Os recentes avanços científicos e estudos sobre PBM (Patient Blood Management) têm transformado a forma como hospitais e equipes médicas conduzem o manejo perioperatório em todo o mundo. Mais do que reduzir transfusões sanguíneas, o conceito propõe uma nova cultura de cuidado centrada na segurança, individualização e melhores desfechos clínicos.
Segundo a Dra. Roseny Rodrigues, o PBM é uma abordagem integrada e multidisciplinar que busca otimizar a gestão do sangue e dos hemoderivados, minimizando a necessidade de transfusões. “Nos últimos anos, o PBM ganhou destaque devido à crescente conscientização sobre os riscos associados às transfusões, como reações adversas e infecções, além da necessidade de melhorar a segurança e a eficácia dos cuidados perioperatórios”, destaca.
Estudos recentes têm demonstrado que transfusões muitas vezes podem ser evitadas com estratégias adequadas de conservação sanguínea, incluindo otimização da eritropoiese, controle rigoroso da hemostasia e monitorização mais precisa do paciente cirúrgico. Para a doutora, isso vem mudando diretamente a atuação da anestesiologia moderna.
“Hoje existe uma reavaliação importante das diretrizes e práticas anestésicas. O foco passou a ser uma abordagem mais conservadora, baseada em evidências e centrada no paciente”, afirma a Dra. Roseny.

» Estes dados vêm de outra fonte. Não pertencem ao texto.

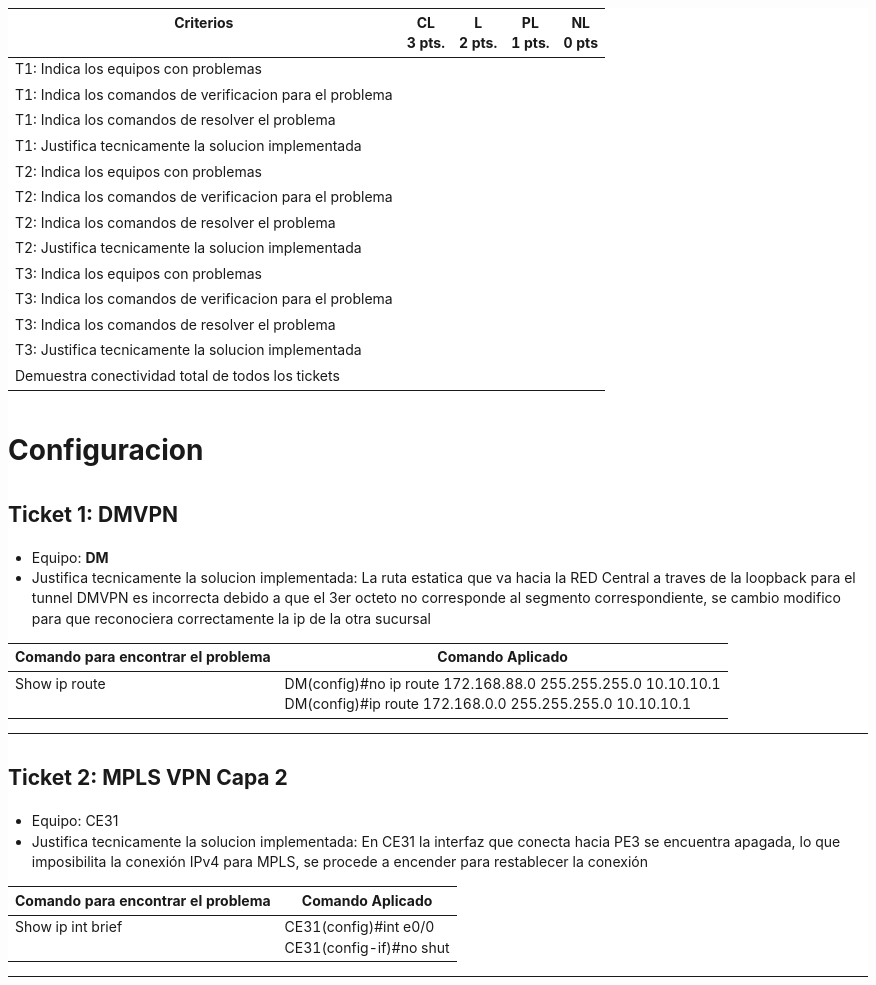 | Criterios                                                | CL<br>3 pts. | L<br>2 pts. | PL<br>1 pts. | NL<br>0 pts |
| -------------------------------------------------------- | ------------ | ----------- | ------------ | ----------- |
| T1: Indica los equipos con problemas                     |              |             |              |             |
| T1: Indica los comandos de verificacion para el problema |              |             |              |             |
| T1: Indica los comandos de resolver el problema          |              |             |              |             |
| T1: Justifica tecnicamente la solucion implementada      |              |             |              |             |
| T2: Indica los equipos con problemas                     |              |             |              |             |
| T2: Indica los comandos de verificacion para el problema |              |             |              |             |
| T2: Indica los comandos de resolver el problema          |              |             |              |             |
| T2: Justifica tecnicamente la solucion implementada      |              |             |              |             |
| T3: Indica los equipos con problemas                     |              |             |              |             |
| T3: Indica los comandos de verificacion para el problema |              |             |              |             |
| T3: Indica los comandos de resolver el problema          |              |             |              |             |
| T3: Justifica tecnicamente la solucion implementada      |              |             |              |             |
| Demuestra conectividad total de todos los tickets        |              |             |              |             |


# Configuracion
## Ticket 1: DMVPN
- Equipo: **DM**
- Justifica tecnicamente la solucion implementada: La ruta estatica que va hacia la RED Central a traves de la loopback para el tunnel DMVPN es incorrecta debido a que el 3er octeto no corresponde al segmento correspondiente, se cambio modifico para que reconociera correctamente la ip de la otra sucursal

| Comando para encontrar el problema | Comando Aplicado                                                                                                         |
| ---------------------------------- | ------------------------------------------------------------------------------------------------------------------------ |
| Show ip route                      | DM(config)#no ip route 172.168.88.0 255.255.255.0 10.10.10.1<br>DM(config)#ip route 172.168.0.0 255.255.255.0 10.10.10.1 |

---
## Ticket 2: MPLS VPN Capa 2
- Equipo: CE31
- Justifica tecnicamente la solucion implementada: En CE31 la interfaz que conecta hacia PE3 se encuentra apagada, lo que imposibilita la conexión IPv4 para MPLS, se procede a encender para restablecer la conexión

| Comando para encontrar el problema | Comando Aplicado                                 |
| ---------------------------------- | ------------------------------------------------ |
| Show ip int brief                  | CE31(config)#int e0/0<br>CE31(config-if)#no shut |

---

Apesar da evolução do tema, ela alerta que ainda existe uma cultura de transfusão excessiva em diversas instituições hospitalares. “Muitas vezes isso acontece por práticas tradicionais e pela falta de conscientização sobre os riscos associados às transfusões. O PBM surge justamente para transformar essa mentalidade, promovendo educação contínua e protocolos mais criteriosos.”
Dentro da anestesiologia, o anestesiologista passou a ocupar um papel ainda mais estratégico nesse processo. Desde a avaliação pré-operatória até a condução intraoperatória e o pós-operatório, a especialidade atua diretamente na otimização hemodinâmica, controle de perdas sanguíneas e tomada de decisão transfusional.
“O anestesiologista tornou-se um verdadeiro defensor da conservação sanguínea e da transfusão restritiva. Sua participação ativa é essencial para garantir segurança e melhores resultados ao paciente”, explica.
Os benefícios do PBM também já aparecem de forma consistente nos estudos publicados nos últimos anos. Entre os principais resultados observados estão redução de complicações relacionadas à transfusão, menor tempo de internação, recuperação mais rápida e melhora dos desfechos cirúrgicos.
No Brasil, o movimento também vem ganhando força. Diversas instituições passaram a adotar protocolos estruturados de PBM, impulsionados por iniciativas educacionais e pela atuação de sociedades médicas.
Para a Dra. Roseny, treinamento prático e atualização contínua são fundamentais para consolidar essa transformação dentro dos hospitais. “Programas de educação continuada e simulações clínicas ajudam as equipes a compreenderem os benefícios do PBM e aplicarem essas estratégias na prática diária. Isso fortalece uma cultura de segurança, inovação e cuidado centrado no paciente.”